Al Teatro Garbatella nuovo allestimento di Giovanna sotto il sego del tempo di Adriano Marenco, con Patrizia Bernardini a interpretare la “reale” pazzia di una donna.

Cos’è una donna? Un oceano? Un lago calmo? Una leggera brezza che si trasforma in tempesta? Forse è qualcosa che porta via, un’energia, una purezza, una fenditura nella terra, un abisso, un tocco, un’assenza. La storia dell’umanità, sia fatta di regnanti o di piccoli uomini insignificanti, è storia del mistero femminile, tanto da portare a una domanda che riguarda l’assoluta alterità.

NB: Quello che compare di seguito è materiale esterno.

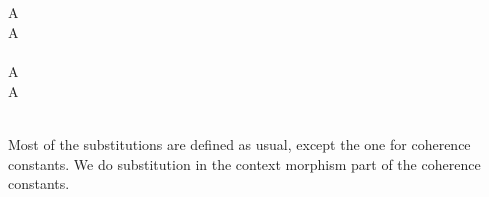 \documentclass{acm_proc_article-sp}
\begin{document}
{\begin{code}
\\
%
\\
%
\\
\> \AgdaSymbol{:}    \AgdaSymbol{:} \AgdaSymbol{\}\{} \AgdaSymbol{:}   \AgdaSymbol{\}\{} \AgdaSymbol{:}   \AgdaSymbol{\}\{} \AgdaSymbol{:}   \AgdaSymbol{\}\{} \AgdaSymbol{:}  \AgdaSymbol{\}}\<%
\\
\>[0]\<[7]%
\>[7]     \<%
\\
\>[0]\<[7]%
\>[7]   \AgdaSymbol{(}  \AgdaSymbol{)}    \<%
\\
\>  \AgdaSymbol{=}   \AgdaSymbol{(}      \AgdaSymbol{\_)} \AgdaSymbol{)}\<%
\\
%
\\
%
\\
\> \AgdaSymbol{\{}A \AgdaSymbol{=} \AgdaInductiveConstructor{*}\AgdaSymbol{\}} \AgdaSymbol{=} \<%
\\
\> \AgdaSymbol{\{}A \AgdaSymbol{=}  \AgdaSymbol{\{}\AgdaSymbol{\}}  \AgdaSymbol{\}} \AgdaSymbol{=}  \AgdaSymbol{(} \AgdaSymbol{\_)} \AgdaSymbol{(} \AgdaSymbol{\_)} \<[51]%
\>[51]\<%
\\
%
\\
\> \AgdaSymbol{\{}A \AgdaSymbol{=} \AgdaInductiveConstructor{*}\AgdaSymbol{\}} \AgdaSymbol{=} \<%
\\
\> \AgdaSymbol{\{}A \AgdaSymbol{=}  \AgdaSymbol{\{}\AgdaSymbol{\}}  \AgdaSymbol{\}} \AgdaSymbol{=}  \<[34]%
\>[34]\AgdaSymbol{(} \AgdaSymbol{\_)} \AgdaSymbol{(} \AgdaSymbol{\_)}\<%
\\
%
\\
\>\<\end{code}
}
Most of the substitutions are defined as usual, except the one for coherence constants. We do
substitution in the context morphism part of the coherence constants.
\end{document}
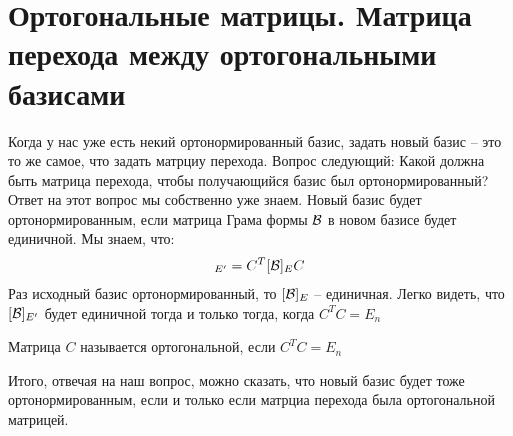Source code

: \section{Ортогональные матрицы. Матрица перехода между ортогональными базисами}
Когда у нас уже есть некий ортонормированный базис, задать новый базис -- это то же самое, что задать матрциу перехода. Вопрос следующий: Какой должна быть 
матрица перехода, чтобы получающийся базис был ортонормированный? Ответ на этот вопрос мы собственно уже знаем.  
Новый базис будет ортонормированным, если матрица Грама формы $\mathcal{B}$ в новом базисе будет единичной. Мы знаем, что: 
\begin{gather*}
    [\B]_{E'} =C^T [\B]_E C
\end{gather*}
Раз исходный базис ортонормированный, то $[\mathcal{B}]_E$ -- единичная. Легко видеть, что $[\mathcal{B}]_{E'}$ будет единичной тогда и только тогда, когда $C^T C = E_n$ 
\begin{conj}
    Матрица $C$ называется ортогональной, если $C^T C = E_n$ 
\end{conj}
Итого, отвечая на наш вопрос, можно сказать, что новый базис будет тоже ортонормированным, если и только если матрциа перехода была ортогональной матрицей.

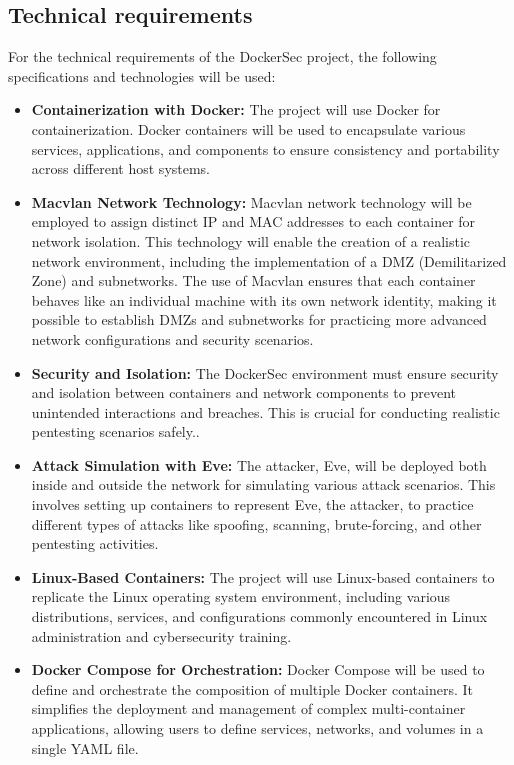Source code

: \documentclass[a4paper,11pt,singlespacing]{article}
\begin{document}
\subsection{Technical requirements}
For the technical requirements of the DockerSec project, the following specifications and technologies will be used:
\begin{itemize}
    \item \textbf{Containerization with Docker:} The project will use Docker for containerization. Docker containers will be used to encapsulate various services, applications, and components to ensure consistency and portability across different host systems.

    \item \textbf{Macvlan Network Technology:}  Macvlan network technology will be employed to assign distinct IP and MAC addresses to each container for network isolation. This technology will enable the creation of a realistic network environment, including the implementation of a DMZ (Demilitarized Zone) and subnetworks. The use of Macvlan ensures that each container behaves like an individual machine with its own network identity, making it possible to establish DMZs and subnetworks for practicing more advanced network configurations and security scenarios.
    
    \item \textbf{Security and Isolation:} The DockerSec environment must ensure security and isolation between containers and network components to prevent unintended interactions and breaches. This is crucial for conducting realistic pentesting scenarios safely..
   
    \item \textbf{Attack Simulation with Eve:} The attacker, Eve, will be deployed both inside and outside the network for simulating various attack scenarios. This involves setting up containers to represent Eve, the attacker, to practice different types of attacks like spoofing, scanning, brute-forcing, and other pentesting activities.

    \item \textbf{Linux-Based Containers:} The project will use Linux-based containers to replicate the Linux operating system environment, including various distributions, services, and configurations commonly encountered in Linux administration and cybersecurity training.

    \item \textbf{Docker Compose for Orchestration:} Docker Compose will be used to define and orchestrate the composition of multiple Docker containers. It simplifies the deployment and management of complex multi-container applications, allowing users to define services, networks, and volumes in a single YAML file.


\end{itemize}
\end{document}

La regia di Alessandra Caputo è incentrata su una poltrona bergères affondata nel buio, sulla quale si agita il corpo di Giovanna, regina di Castiglia, nata per essere offerta in sposa e rinsaldare legami politici utili alla casata di Spagna. Siamo alla fine del Quattrocento, epoca in cui alla scoperta dei territori del nuovo mondo, si appaia l’Inquisizione. Sullo sfondo della nascita di una grande potenza coloniale, si colloca l’ascesa e caduta di una donna smarrita, fragile, incapace di partecipare alla mascherata del potere.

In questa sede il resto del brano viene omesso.